Directions
Starting from the first line below, count the lines carrying the string "mediated" and answer with the count by itself.

Supplied records

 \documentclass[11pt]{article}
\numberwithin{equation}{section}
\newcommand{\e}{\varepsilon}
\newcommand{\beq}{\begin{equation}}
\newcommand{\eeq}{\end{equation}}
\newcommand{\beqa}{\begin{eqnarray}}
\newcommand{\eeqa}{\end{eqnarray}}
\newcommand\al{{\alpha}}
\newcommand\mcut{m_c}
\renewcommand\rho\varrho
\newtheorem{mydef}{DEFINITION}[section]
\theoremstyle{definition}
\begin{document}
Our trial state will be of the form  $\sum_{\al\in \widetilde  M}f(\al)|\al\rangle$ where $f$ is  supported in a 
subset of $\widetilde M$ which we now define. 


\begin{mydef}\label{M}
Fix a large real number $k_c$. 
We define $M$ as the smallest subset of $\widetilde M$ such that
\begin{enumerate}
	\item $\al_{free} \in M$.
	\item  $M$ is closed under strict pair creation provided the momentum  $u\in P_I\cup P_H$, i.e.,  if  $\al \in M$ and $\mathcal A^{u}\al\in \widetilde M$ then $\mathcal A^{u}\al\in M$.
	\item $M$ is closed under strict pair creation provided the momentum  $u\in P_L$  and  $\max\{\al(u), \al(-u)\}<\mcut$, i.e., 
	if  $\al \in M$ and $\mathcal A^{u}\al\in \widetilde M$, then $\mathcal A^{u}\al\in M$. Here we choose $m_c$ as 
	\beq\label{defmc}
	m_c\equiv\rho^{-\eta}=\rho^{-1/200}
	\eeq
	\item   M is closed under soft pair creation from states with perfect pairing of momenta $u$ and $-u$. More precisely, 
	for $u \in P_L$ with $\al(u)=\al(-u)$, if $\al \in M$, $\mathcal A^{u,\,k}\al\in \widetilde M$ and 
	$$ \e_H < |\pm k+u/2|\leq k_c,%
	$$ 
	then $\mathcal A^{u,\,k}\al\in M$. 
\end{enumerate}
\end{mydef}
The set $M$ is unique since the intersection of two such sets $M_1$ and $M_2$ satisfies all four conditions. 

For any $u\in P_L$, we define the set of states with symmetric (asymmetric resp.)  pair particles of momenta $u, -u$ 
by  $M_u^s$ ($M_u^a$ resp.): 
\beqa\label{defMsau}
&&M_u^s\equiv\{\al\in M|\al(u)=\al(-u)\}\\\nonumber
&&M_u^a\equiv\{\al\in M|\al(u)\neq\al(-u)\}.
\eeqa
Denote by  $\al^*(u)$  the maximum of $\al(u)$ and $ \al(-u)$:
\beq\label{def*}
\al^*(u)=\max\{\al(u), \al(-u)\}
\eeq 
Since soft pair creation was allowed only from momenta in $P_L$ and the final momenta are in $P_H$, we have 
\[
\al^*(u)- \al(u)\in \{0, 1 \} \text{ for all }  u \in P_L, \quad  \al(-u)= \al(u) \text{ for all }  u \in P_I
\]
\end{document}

---

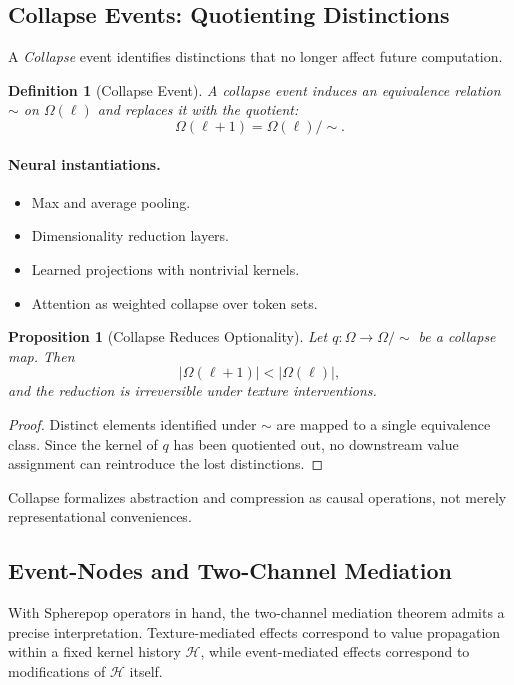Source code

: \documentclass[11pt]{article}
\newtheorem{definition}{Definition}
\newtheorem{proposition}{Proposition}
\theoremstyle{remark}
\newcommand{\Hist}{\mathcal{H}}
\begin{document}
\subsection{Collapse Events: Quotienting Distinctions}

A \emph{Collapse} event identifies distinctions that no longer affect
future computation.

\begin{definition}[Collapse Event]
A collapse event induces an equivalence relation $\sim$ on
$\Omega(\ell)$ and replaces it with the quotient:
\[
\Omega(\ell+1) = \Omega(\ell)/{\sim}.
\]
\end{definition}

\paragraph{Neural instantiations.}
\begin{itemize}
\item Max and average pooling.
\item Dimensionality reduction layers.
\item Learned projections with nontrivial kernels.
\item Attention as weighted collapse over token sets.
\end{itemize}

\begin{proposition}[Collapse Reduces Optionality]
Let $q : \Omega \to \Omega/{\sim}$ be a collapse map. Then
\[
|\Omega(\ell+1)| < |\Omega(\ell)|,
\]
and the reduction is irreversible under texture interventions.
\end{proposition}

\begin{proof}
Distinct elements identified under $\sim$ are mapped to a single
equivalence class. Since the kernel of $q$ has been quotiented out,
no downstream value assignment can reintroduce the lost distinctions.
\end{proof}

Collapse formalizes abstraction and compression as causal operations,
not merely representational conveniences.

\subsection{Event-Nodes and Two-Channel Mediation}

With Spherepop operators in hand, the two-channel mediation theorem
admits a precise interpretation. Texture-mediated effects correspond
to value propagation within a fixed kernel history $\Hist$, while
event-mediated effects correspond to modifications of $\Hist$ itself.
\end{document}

Result below
2